[Opening Data section section]
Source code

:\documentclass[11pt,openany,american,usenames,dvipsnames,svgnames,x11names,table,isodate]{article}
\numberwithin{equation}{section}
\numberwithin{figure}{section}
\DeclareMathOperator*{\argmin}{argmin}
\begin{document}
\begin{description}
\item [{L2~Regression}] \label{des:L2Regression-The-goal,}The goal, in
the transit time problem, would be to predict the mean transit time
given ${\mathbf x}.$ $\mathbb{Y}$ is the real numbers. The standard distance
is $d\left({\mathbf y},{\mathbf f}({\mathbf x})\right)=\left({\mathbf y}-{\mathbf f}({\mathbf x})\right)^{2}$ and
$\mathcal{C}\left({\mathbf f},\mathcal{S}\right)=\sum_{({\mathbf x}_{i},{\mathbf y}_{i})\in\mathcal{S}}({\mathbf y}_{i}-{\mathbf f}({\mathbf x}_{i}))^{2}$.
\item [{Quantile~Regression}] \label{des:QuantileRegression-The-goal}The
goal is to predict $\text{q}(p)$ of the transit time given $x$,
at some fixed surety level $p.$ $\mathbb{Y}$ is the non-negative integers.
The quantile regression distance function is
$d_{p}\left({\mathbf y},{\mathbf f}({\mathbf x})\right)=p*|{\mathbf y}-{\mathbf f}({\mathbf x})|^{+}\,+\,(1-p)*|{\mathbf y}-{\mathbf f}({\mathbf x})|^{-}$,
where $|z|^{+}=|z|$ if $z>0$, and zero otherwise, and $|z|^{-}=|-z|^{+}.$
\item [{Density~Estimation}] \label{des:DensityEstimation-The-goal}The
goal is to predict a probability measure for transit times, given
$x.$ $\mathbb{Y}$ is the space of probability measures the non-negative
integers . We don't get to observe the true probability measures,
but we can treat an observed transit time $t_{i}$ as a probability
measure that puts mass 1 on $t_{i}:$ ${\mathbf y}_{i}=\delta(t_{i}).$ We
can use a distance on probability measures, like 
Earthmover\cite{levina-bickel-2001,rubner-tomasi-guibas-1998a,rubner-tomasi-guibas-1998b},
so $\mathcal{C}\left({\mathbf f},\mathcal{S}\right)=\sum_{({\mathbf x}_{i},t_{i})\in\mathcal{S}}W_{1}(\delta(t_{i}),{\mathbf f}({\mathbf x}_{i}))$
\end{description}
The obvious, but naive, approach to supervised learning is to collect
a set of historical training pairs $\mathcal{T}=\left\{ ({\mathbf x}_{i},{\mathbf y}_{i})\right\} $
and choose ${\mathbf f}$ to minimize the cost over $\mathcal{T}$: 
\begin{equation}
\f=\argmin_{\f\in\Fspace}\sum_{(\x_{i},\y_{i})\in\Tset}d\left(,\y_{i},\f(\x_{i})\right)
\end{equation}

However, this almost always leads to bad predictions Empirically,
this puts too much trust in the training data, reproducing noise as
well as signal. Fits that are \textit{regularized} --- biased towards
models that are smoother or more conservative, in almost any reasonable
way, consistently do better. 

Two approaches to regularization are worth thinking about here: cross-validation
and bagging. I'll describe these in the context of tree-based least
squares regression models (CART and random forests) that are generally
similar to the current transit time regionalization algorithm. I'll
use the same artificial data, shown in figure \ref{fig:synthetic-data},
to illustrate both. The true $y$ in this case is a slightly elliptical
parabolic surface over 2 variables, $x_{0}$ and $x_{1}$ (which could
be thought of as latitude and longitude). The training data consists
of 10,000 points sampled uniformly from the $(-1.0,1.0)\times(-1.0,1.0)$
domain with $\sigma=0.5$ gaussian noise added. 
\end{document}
[Closing Data section section]
== Action item ==
Set down exactly, and only, the lines from the one containing "be thought of" through the final line of the entries above.

== Result of the exercise ==
be thought of as latitude and longitude). The training data consists
of 10,000 points sampled uniformly from the $(-1.0,1.0)\times(-1.0,1.0)$
domain with $\sigma=0.5$ gaussian noise added. 
\end{document}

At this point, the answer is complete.